Source data →
--------------------
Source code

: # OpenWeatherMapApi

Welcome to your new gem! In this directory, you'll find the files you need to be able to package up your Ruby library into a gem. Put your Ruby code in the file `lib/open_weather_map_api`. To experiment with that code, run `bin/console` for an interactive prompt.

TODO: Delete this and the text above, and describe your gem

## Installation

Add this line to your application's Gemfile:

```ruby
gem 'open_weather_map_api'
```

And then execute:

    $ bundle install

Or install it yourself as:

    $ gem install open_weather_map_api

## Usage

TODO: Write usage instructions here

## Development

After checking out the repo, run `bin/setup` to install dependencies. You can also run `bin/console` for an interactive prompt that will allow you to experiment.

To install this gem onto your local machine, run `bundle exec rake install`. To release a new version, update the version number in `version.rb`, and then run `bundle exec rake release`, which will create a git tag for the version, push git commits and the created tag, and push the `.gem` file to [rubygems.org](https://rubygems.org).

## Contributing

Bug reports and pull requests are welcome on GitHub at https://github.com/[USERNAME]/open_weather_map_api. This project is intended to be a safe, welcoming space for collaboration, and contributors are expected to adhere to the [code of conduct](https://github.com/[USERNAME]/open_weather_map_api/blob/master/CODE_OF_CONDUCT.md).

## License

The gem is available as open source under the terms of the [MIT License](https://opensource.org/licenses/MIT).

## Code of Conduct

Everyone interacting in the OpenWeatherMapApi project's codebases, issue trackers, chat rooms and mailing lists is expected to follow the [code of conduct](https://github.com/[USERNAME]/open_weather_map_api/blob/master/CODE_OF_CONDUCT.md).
--------------------
About this task →
Write down all of the records again, word for word.

Written reply →
Source code

: # OpenWeatherMapApi

Welcome to your new gem! In this directory, you'll find the files you need to be able to package up your Ruby library into a gem. Put your Ruby code in the file `lib/open_weather_map_api`. To experiment with that code, run `bin/console` for an interactive prompt.

TODO: Delete this and the text above, and describe your gem

## Installation

Add this line to your application's Gemfile:

```ruby
gem 'open_weather_map_api'
```

And then execute:

    $ bundle install

Or install it yourself as:

    $ gem install open_weather_map_api

## Usage

TODO: Write usage instructions here

## Development

After checking out the repo, run `bin/setup` to install dependencies. You can also run `bin/console` for an interactive prompt that will allow you to experiment.

To install this gem onto your local machine, run `bundle exec rake install`. To release a new version, update the version number in `version.rb`, and then run `bundle exec rake release`, which will create a git tag for the version, push git commits and the created tag, and push the `.gem` file to [rubygems.org](https://rubygems.org).

## Contributing

Bug reports and pull requests are welcome on GitHub at https://github.com/[USERNAME]/open_weather_map_api. This project is intended to be a safe, welcoming space for collaboration, and contributors are expected to adhere to the [code of conduct](https://github.com/[USERNAME]/open_weather_map_api/blob/master/CODE_OF_CONDUCT.md).

## License

The gem is available as open source under the terms of the [MIT License](https://opensource.org/licenses/MIT).

## Code of Conduct

Everyone interacting in the OpenWeatherMapApi project's codebases, issue trackers, chat rooms and mailing lists is expected to follow the [code of conduct](https://github.com/[USERNAME]/open_weather_map_api/blob/master/CODE_OF_CONDUCT.md).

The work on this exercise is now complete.